Rethinking–or Remembering–Generalization in Neural Networks

I just got back from ICLR 2019 and presented 2 posters,  (and Michael gave a great talk!) at the Theoretical Physics Workshop on AI.  To my amazement, some people still think that VC theory applies to Deep Learning, and that it is surprising that Deep Nets can overfit randomly labeled data.  What’s the story ?  Let me share an updated version of my thoughts on this.

Last year, ICLR 2017, a very interesting paper came out of Google claiming that

Understanding Deep Learning Requires Rethinking Generalization

Which basically asks, why doesn’t VC theory apply to Deep Learning ?

In response, Michael Mahoney, of UC Berkeley, and I, published a response that says

Rethinking generalization requires revisiting old ideas [from] statistical mechanics …

In this post, I discuss part of  the motivation for our paper.

Towards a Theory of Learning

In the traditional theory of supervised machine learning (i.e. VC, PAC), we try to understand what are the sufficient conditions for an algorithm to learn.  To that end, we seek some mathematical guarantees that we can learn, even in the worst possible cases.

What is the worst possible scenario ?  That we learn patterns in random noise, of course.

Theoretical Analysis: A Practical Example

“In theory, theory and practice are the same.  In practice, they are different.”

The Google paper analyzes the Rademacher complexity of a neural network.  What is this and why is it relevant ?  The Rademacher complexity measures how much a model fits random noise in the data.  Let me provide a practical way of thinking about this:

Imagine someone gives you $m$ training examples, labeled data $\mathbf{X},\mathbf{y}$, and asks you to build a simple model.  How can you know the data is not corrupted ?

If you can build a simple model that is pretty accurate on a hold out set, you may think you are good.  Are you sure ?  A very simple test is to just randomize all the labels, and retrain the model.  The hold out results should be no better than random, or something is very wrong.

Our practical example is a variant of this:

1. Build a simple model.  Like a linear SVM.  Then optimize.  Let’s say we get 95% training accuracy, and 90% test (generalization) accuracy, and that this is pretty good.
2. Randomize some of the labels in the training data.  Like %10.  Of course, you may overtrain now.  So optimize again.  That means adjust the regularization.  Repeat this many times (i.e. 100x). Find the worst possible training and generalization accuracies.

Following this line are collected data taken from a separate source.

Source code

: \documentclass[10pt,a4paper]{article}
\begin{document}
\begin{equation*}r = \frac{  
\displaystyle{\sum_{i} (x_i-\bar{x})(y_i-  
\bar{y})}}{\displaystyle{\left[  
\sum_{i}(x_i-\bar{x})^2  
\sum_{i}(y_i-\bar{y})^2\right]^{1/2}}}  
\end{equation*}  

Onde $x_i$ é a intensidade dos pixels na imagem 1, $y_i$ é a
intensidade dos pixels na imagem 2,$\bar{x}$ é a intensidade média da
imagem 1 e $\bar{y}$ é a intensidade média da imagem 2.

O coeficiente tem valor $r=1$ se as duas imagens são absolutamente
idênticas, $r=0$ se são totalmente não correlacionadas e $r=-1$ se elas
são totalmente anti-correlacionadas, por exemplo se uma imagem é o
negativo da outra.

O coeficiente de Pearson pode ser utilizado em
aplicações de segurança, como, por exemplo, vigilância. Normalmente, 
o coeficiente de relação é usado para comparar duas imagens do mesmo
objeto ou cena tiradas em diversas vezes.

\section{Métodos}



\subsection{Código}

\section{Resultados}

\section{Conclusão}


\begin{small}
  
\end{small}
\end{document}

By regularizing the model, we expect we can decrease the model capacity, and avoid overtraining.  So what can happen ?

• easy case  If the data is really clean, and since first model (1) is pretty good, we might expect then the worst training accuracy (2) should be about ~10% less than the first. After all, how could you as generalize well if you added noise to the data ?!   So we might find that, for (2) , a training accuracy of 85%, and generalization accuracy of 90%.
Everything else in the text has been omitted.